As Congress and the President continue to debate what the federal budget should and shouldn’t look like, the MCC Washington Office continues to advocate for protection and investment in programs which address poverty and assist families with low incomes.  Starting with affordable housing, we’ll blog on how the federal budget affects issues that are important to MCC in the United States and internationally.

See our website for articles, resources for action and reflections on this topic.

Affordable housing sees significant cuts in each of the budget proposals out there.  Here are some basic numbers and impacts for what the budget means for affordable housing:

  • Overall, the Public Housing Capital Fund is reduced 43 percent in FY 11 by the the House of Representatives, 19 percent by the President and held even by the Senate.  If cut 43 percent, the 1.2 million households in public housing will see further deterioration of their homes because maintenance and upkeep will suffer.  Already, the U.S. Department of Housing and Urban Development estimates that there is between $20 and $30 billion in maintenance backlog for public housing.
  • Administrative fees for Section 8 vouchers is cut 23 percent by the House of Representatives and increased by the President.  This fund has been decreasing steadily since 2003, but this is the sharpest decrease by far.  Without the ability to keep administration steady, jobs with local Public Housing Authorities are lost and landlords of Section 8 units receive subsidy payments inconsistently.  Already a disincentive for landlords to stay in the program, this will likely decrease the number of units available to voucher holders.
  • Section 202, vouchers for elderly individuals is cut by 2/3 by the President, and slightly more by the House of Representatives.  The Senate maintains level funding.
  • Section 811, assistance for persons with long-term disabilities, is cut 60% by both the President and the House of Representatives.  If this cut is made law, out of the 14,000 voucher-holders that currently receive assistance, only 4,000 will keep their assistance.  10,000 persons with long-term disabilities would lose housing assistance.
  • A program which would provide 10,000 new vouchers for veterans experiencing homelessness (there are an estimated 135,000 veterans in this position) would be eliminated by both the President and the House of Represtentatives.
  • The Low Income Heating and Energy Assistance Program (LIHEAP) would be cut so that millions of households would lose utility assistance, which has grown in demand since 2007.

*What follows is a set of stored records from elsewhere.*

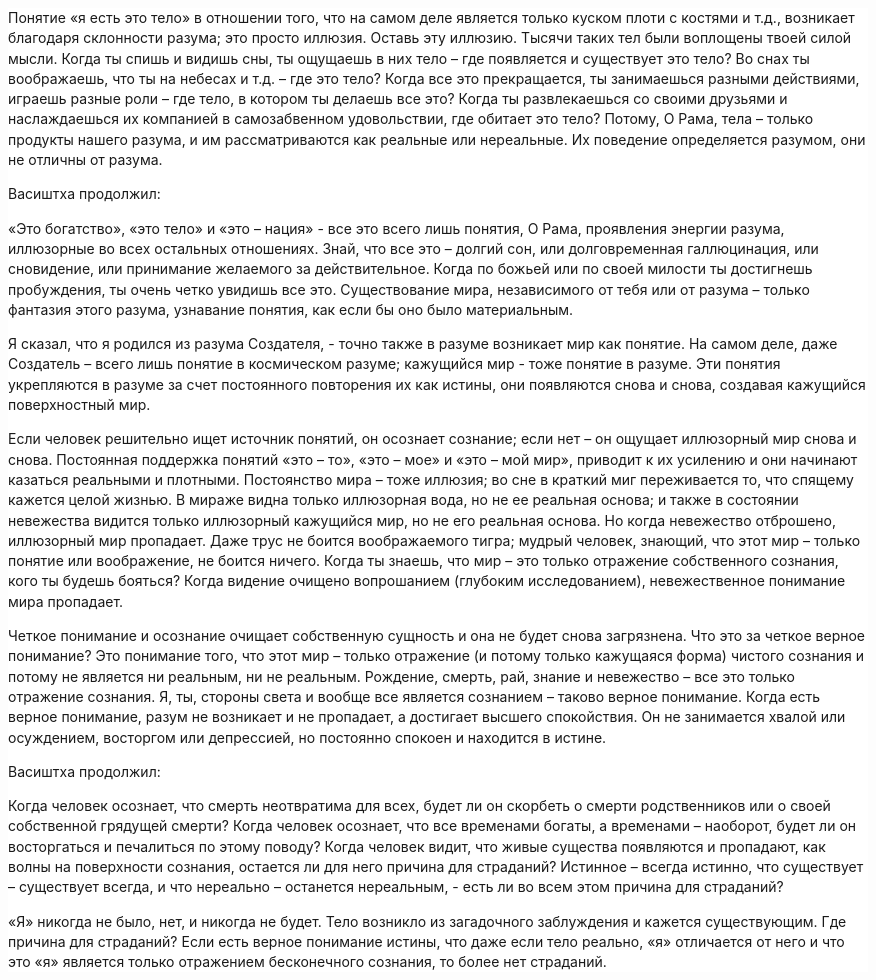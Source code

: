 Понятие «я есть это тело» в отношении того, что на самом деле является только куском плоти с костями и т.д., возникает благодаря склонности разума; это просто иллюзия. Оставь эту иллюзию. Тысячи таких тел были воплощены твоей силой мысли. Когда ты спишь и видишь сны, ты ощущаешь в них тело – где появляется и существует это тело? Во снах ты воображаешь, что ты на небесах и т.д. – где это тело? Когда все это прекращается, ты занимаешься разными действиями, играешь разные роли – где тело, в котором ты делаешь все это? Когда ты развлекаешься со своими друзьями и наслаждаешься их компанией в самозабвенном удовольствии, где обитает это тело? Потому, О Рама, тела – только продукты нашего разума, и им рассматриваются как реальные или нереальные. Их поведение определяется разумом, они не отличны от разума.

Васиштха продолжил:

«Это богатство», «это тело» и «это – нация» - все это всего лишь понятия, О Рама, проявления энергии разума, иллюзорные во всех остальных отношениях. Знай, что все это – долгий сон, или долговременная галлюцинация, или сновидение, или принимание желаемого за действительное. Когда по божьей или по своей милости ты достигнешь пробуждения, ты очень четко увидишь все это. Существование мира, независимого от тебя или от разума – только фантазия этого разума, узнавание понятия, как если бы оно было материальным.

Я сказал, что я родился из разума Создателя, - точно также в разуме возникает мир как понятие. На самом деле, даже Создатель – всего лишь понятие в космическом разуме; кажущийся мир - тоже понятие в разуме. Эти понятия укрепляются в разуме за счет постоянного повторения их как истины, они появляются снова и снова, создавая кажущийся поверхностный мир.

Если человек решительно ищет источник понятий, он осознает сознание; если нет – он ощущает иллюзорный мир снова и снова. Постоянная поддержка понятий «это – то», «это – мое» и «это – мой мир», приводит к их усилению и они начинают казаться реальными и плотными. Постоянство мира – тоже иллюзия; во сне в краткий миг переживается то, что спящему кажется целой жизнью. В мираже видна только иллюзорная вода, но не ее реальная основа; и также в состоянии невежества видится только иллюзорный кажущийся мир, но не его реальная основа. Но когда невежество отброшено, иллюзорный мир пропадает. Даже трус не боится воображаемого тигра; мудрый человек, знающий, что этот мир – только понятие или воображение, не боится ничего. Когда ты знаешь, что мир – это только отражение собственного сознания, кого ты будешь бояться? Когда видение очищено вопрошанием (глубоким исследованием), невежественное понимание мира пропадает.

Четкое понимание и осознание очищает собственную сущность и она не будет снова загрязнена. Что это за четкое верное понимание? Это понимание того, что этот мир – только отражение (и потому только кажущаяся форма) чистого сознания и потому не является ни реальным, ни не реальным. Рождение, смерть, рай, знание и невежество – все это только отражение сознания. Я, ты, стороны света и вообще все является сознанием – таково верное понимание. Когда есть верное понимание, разум не возникает и не пропадает, а достигает высшего спокойствия. Он не занимается хвалой или осуждением, восторгом или депрессией, но постоянно спокоен и находится в истине.

Васиштха продолжил:

Когда человек осознает, что смерть неотвратима для всех, будет ли он скорбеть о смерти родственников или о своей собственной грядущей смерти? Когда человек осознает, что все временами богаты, а временами – наоборот, будет ли он восторгаться и печалиться по этому поводу? Когда человек видит, что живые существа появляются и пропадают, как волны на поверхности сознания, остается ли для него причина для страданий? Истинное – всегда истинно, что существует – существует всегда, и что нереально – останется нереальным, - есть ли во всем этом причина для страданий?

«Я» никогда не было, нет, и никогда не будет. Тело возникло из загадочного заблуждения и кажется существующим. Где причина для страданий? Если есть верное понимание истины, что даже если тело реально, «я» отличается от него и что это «я» является только отражением бесконечного сознания, то более нет страданий.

These distinct cuts to low-income programs would create more homelessness, especially because middle- and low-income families are still struggling to recover from the 2007 mortgage crisis.

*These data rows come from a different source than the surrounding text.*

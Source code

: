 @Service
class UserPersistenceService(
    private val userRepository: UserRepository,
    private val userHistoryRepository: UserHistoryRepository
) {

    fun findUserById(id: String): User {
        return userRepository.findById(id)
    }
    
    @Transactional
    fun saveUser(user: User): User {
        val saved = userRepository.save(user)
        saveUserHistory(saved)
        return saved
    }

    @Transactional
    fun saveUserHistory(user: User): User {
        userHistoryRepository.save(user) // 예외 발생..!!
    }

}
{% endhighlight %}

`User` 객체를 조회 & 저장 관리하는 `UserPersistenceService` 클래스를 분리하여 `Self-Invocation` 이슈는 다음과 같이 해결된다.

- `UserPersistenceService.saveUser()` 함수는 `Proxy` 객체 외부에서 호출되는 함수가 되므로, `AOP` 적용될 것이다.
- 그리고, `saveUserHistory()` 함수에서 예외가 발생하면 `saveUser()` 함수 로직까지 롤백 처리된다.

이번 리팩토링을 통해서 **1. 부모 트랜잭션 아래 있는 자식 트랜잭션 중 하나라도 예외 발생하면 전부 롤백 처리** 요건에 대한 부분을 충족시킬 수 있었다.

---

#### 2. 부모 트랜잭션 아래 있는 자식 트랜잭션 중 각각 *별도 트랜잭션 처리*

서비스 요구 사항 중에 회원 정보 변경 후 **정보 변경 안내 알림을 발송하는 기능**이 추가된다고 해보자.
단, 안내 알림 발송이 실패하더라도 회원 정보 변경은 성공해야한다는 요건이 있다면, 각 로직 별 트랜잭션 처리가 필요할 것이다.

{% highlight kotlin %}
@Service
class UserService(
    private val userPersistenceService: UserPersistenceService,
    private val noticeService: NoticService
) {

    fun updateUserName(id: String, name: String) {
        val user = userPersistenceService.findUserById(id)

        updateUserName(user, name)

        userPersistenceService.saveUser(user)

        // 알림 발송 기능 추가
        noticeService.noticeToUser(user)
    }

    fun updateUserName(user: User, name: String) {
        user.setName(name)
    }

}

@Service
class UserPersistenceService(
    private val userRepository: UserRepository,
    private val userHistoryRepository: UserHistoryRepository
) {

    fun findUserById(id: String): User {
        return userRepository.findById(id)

Despite a continual shortage in affordable housing and increased risk of homelessness for more people than ever before, these cuts are being seriously considered by Congress and the President.

This doesn’t have to be the case.  Congress and the President can and should look to military spending, tax breaks for the wealthiest portion of society and for corporations, and should responsible address the entitlement programs which benefit our aging population.